**Records supplied:**
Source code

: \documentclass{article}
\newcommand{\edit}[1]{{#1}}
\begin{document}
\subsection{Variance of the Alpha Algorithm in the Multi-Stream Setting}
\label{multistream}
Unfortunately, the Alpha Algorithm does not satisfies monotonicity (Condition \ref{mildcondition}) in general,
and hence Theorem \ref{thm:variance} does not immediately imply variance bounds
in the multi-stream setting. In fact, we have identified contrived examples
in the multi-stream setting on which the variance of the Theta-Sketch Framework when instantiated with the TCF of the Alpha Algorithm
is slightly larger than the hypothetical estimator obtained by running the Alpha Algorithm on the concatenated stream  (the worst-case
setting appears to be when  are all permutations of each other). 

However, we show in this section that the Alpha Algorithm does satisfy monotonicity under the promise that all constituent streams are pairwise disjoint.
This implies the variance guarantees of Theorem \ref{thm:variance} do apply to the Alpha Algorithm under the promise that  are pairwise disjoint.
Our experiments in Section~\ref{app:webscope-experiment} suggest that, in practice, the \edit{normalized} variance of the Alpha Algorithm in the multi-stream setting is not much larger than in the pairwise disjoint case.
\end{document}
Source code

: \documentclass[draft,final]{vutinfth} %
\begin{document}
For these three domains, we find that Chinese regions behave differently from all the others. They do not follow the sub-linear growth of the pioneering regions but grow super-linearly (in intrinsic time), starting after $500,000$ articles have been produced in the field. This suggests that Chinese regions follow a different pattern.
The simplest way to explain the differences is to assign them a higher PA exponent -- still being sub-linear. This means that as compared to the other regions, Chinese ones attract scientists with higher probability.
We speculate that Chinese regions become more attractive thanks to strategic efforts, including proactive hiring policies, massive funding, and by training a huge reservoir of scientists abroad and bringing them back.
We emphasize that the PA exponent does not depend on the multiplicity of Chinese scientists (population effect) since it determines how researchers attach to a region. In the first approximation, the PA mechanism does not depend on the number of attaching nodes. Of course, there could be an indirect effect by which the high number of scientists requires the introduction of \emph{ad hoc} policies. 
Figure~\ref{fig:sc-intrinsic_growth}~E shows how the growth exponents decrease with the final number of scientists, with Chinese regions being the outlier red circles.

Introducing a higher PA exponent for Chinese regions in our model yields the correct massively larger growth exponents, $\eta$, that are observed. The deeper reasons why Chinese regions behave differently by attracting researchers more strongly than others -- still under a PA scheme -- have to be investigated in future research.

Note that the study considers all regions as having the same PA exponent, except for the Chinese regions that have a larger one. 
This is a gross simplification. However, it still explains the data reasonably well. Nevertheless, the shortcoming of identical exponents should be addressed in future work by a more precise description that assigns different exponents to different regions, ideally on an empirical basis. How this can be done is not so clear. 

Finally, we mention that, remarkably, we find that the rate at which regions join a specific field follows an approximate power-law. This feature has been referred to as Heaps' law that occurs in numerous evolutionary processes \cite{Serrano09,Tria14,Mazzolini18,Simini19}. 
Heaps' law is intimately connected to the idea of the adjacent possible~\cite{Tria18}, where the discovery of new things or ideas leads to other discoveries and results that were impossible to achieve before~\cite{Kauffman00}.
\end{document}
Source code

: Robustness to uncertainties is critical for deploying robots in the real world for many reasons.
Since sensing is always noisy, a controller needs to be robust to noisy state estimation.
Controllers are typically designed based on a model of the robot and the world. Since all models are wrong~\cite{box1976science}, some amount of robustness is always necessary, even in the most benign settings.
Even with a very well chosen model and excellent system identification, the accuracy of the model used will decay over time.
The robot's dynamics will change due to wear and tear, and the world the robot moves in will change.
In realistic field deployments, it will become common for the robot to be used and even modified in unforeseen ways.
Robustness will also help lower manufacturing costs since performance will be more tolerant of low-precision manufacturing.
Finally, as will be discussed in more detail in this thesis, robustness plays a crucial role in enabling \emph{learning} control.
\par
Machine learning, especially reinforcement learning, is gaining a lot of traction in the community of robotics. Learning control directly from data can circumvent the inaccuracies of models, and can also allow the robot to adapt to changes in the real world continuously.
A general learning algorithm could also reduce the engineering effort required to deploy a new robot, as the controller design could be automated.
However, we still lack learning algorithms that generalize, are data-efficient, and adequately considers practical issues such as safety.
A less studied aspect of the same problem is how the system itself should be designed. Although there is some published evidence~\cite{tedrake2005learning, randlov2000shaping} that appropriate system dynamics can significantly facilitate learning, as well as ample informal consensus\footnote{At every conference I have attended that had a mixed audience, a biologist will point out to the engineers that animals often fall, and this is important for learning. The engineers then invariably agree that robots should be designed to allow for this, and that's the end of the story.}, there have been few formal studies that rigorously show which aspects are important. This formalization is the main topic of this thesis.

**What you should do:**
Write out all the material exactly.

**Solved exercise:**
Source code

: \documentclass{article}
\newcommand{\edit}[1]{{#1}}
\begin{document}
\subsection{Variance of the Alpha Algorithm in the Multi-Stream Setting}
\label{multistream}
Unfortunately, the Alpha Algorithm does not satisfies monotonicity (Condition \ref{mildcondition}) in general,
and hence Theorem \ref{thm:variance} does not immediately imply variance bounds
in the multi-stream setting. In fact, we have identified contrived examples
in the multi-stream setting on which the variance of the Theta-Sketch Framework when instantiated with the TCF of the Alpha Algorithm
is slightly larger than the hypothetical estimator obtained by running the Alpha Algorithm on the concatenated stream  (the worst-case
setting appears to be when  are all permutations of each other). 

However, we show in this section that the Alpha Algorithm does satisfy monotonicity under the promise that all constituent streams are pairwise disjoint.
This implies the variance guarantees of Theorem \ref{thm:variance} do apply to the Alpha Algorithm under the promise that  are pairwise disjoint.
Our experiments in Section~\ref{app:webscope-experiment} suggest that, in practice, the \edit{normalized} variance of the Alpha Algorithm in the multi-stream setting is not much larger than in the pairwise disjoint case.
\end{document}
Source code

: \documentclass[draft,final]{vutinfth} %
\begin{document}
For these three domains, we find that Chinese regions behave differently from all the others. They do not follow the sub-linear growth of the pioneering regions but grow super-linearly (in intrinsic time), starting after $500,000$ articles have been produced in the field. This suggests that Chinese regions follow a different pattern.
The simplest way to explain the differences is to assign them a higher PA exponent -- still being sub-linear. This means that as compared to the other regions, Chinese ones attract scientists with higher probability.
We speculate that Chinese regions become more attractive thanks to strategic efforts, including proactive hiring policies, massive funding, and by training a huge reservoir of scientists abroad and bringing them back.
We emphasize that the PA exponent does not depend on the multiplicity of Chinese scientists (population effect) since it determines how researchers attach to a region. In the first approximation, the PA mechanism does not depend on the number of attaching nodes. Of course, there could be an indirect effect by which the high number of scientists requires the introduction of \emph{ad hoc} policies. 
Figure~\ref{fig:sc-intrinsic_growth}~E shows how the growth exponents decrease with the final number of scientists, with Chinese regions being the outlier red circles.

Introducing a higher PA exponent for Chinese regions in our model yields the correct massively larger growth exponents, $\eta$, that are observed. The deeper reasons why Chinese regions behave differently by attracting researchers more strongly than others -- still under a PA scheme -- have to be investigated in future research.

Note that the study considers all regions as having the same PA exponent, except for the Chinese regions that have a larger one. 
This is a gross simplification. However, it still explains the data reasonably well. Nevertheless, the shortcoming of identical exponents should be addressed in future work by a more precise description that assigns different exponents to different regions, ideally on an empirical basis. How this can be done is not so clear. 

Finally, we mention that, remarkably, we find that the rate at which regions join a specific field follows an approximate power-law. This feature has been referred to as Heaps' law that occurs in numerous evolutionary processes \cite{Serrano09,Tria14,Mazzolini18,Simini19}. 
Heaps' law is intimately connected to the idea of the adjacent possible~\cite{Tria18}, where the discovery of new things or ideas leads to other discoveries and results that were impossible to achieve before~\cite{Kauffman00}.
\end{document}
Source code

: Robustness to uncertainties is critical for deploying robots in the real world for many reasons.
Since sensing is always noisy, a controller needs to be robust to noisy state estimation.
Controllers are typically designed based on a model of the robot and the world. Since all models are wrong~\cite{box1976science}, some amount of robustness is always necessary, even in the most benign settings.
Even with a very well chosen model and excellent system identification, the accuracy of the model used will decay over time.
The robot's dynamics will change due to wear and tear, and the world the robot moves in will change.
In realistic field deployments, it will become common for the robot to be used and even modified in unforeseen ways.
Robustness will also help lower manufacturing costs since performance will be more tolerant of low-precision manufacturing.
Finally, as will be discussed in more detail in this thesis, robustness plays a crucial role in enabling \emph{learning} control.
\par
Machine learning, especially reinforcement learning, is gaining a lot of traction in the community of robotics. Learning control directly from data can circumvent the inaccuracies of models, and can also allow the robot to adapt to changes in the real world continuously.
A general learning algorithm could also reduce the engineering effort required to deploy a new robot, as the controller design could be automated.
However, we still lack learning algorithms that generalize, are data-efficient, and adequately considers practical issues such as safety.
A less studied aspect of the same problem is how the system itself should be designed. Although there is some published evidence~\cite{tedrake2005learning, randlov2000shaping} that appropriate system dynamics can significantly facilitate learning, as well as ample informal consensus\footnote{At every conference I have attended that had a mixed audience, a biologist will point out to the engineers that animals often fall, and this is important for learning. The engineers then invariably agree that robots should be designed to allow for this, and that's the end of the story.}, there have been few formal studies that rigorously show which aspects are important. This formalization is the main topic of this thesis.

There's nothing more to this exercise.